__EXERCISE DETAILS__:
If a line in the entries below includes "Request", show that line.

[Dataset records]
━━━━━━━━━━━━━━━━━━━━

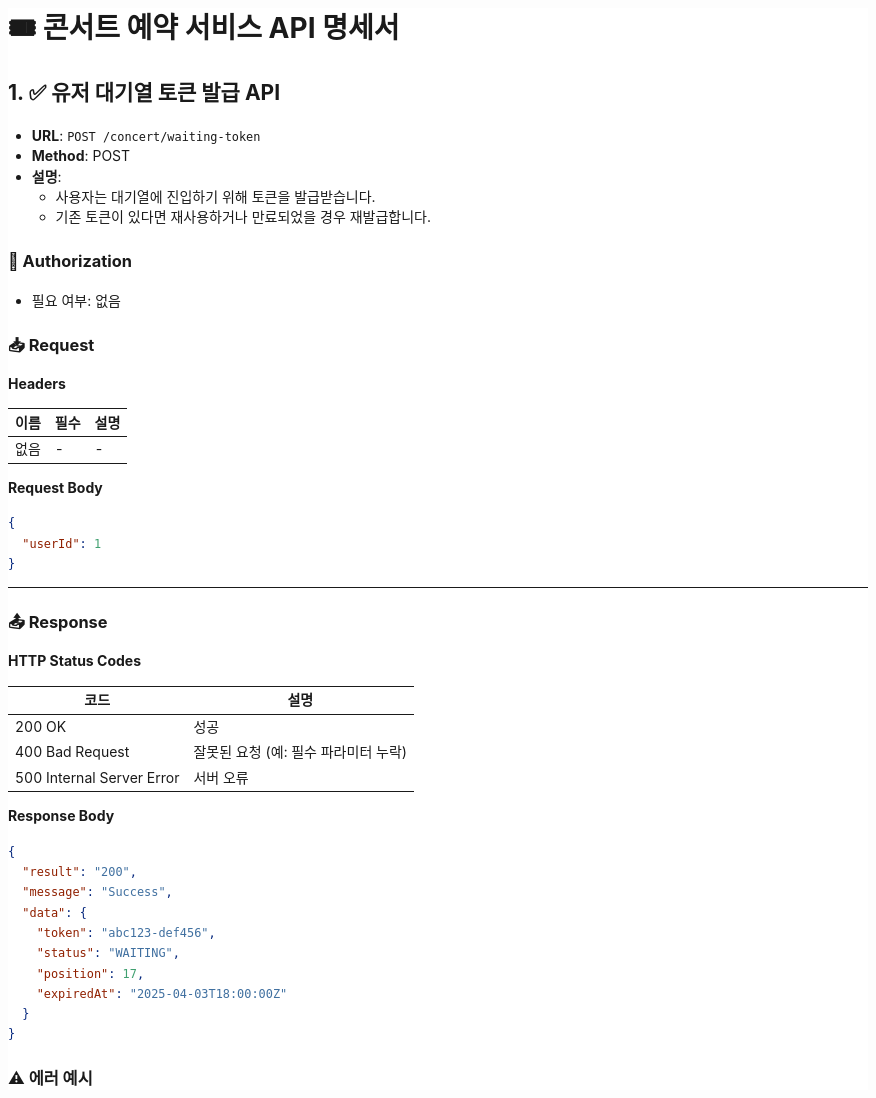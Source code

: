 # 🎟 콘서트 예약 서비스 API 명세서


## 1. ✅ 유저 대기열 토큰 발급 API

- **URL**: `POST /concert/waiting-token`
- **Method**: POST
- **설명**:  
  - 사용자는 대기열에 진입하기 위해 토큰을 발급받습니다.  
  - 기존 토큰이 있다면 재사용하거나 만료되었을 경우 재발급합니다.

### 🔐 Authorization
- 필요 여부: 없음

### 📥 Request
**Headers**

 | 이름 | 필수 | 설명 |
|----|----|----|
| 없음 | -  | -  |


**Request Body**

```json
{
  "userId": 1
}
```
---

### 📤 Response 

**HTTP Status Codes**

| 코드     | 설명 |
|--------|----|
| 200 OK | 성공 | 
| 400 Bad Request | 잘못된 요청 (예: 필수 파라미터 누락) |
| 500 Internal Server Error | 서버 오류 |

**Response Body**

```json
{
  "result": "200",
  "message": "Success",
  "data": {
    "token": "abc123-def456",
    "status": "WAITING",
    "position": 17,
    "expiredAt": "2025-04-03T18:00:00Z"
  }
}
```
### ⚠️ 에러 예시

━━━━━━━━━━━━━━━━━━━━

__RESULT OF THIS EXERCISE__:
### 📥 Request
**Request Body**
| 400 Bad Request | 잘못된 요청 (예: 필수 파라미터 누락) |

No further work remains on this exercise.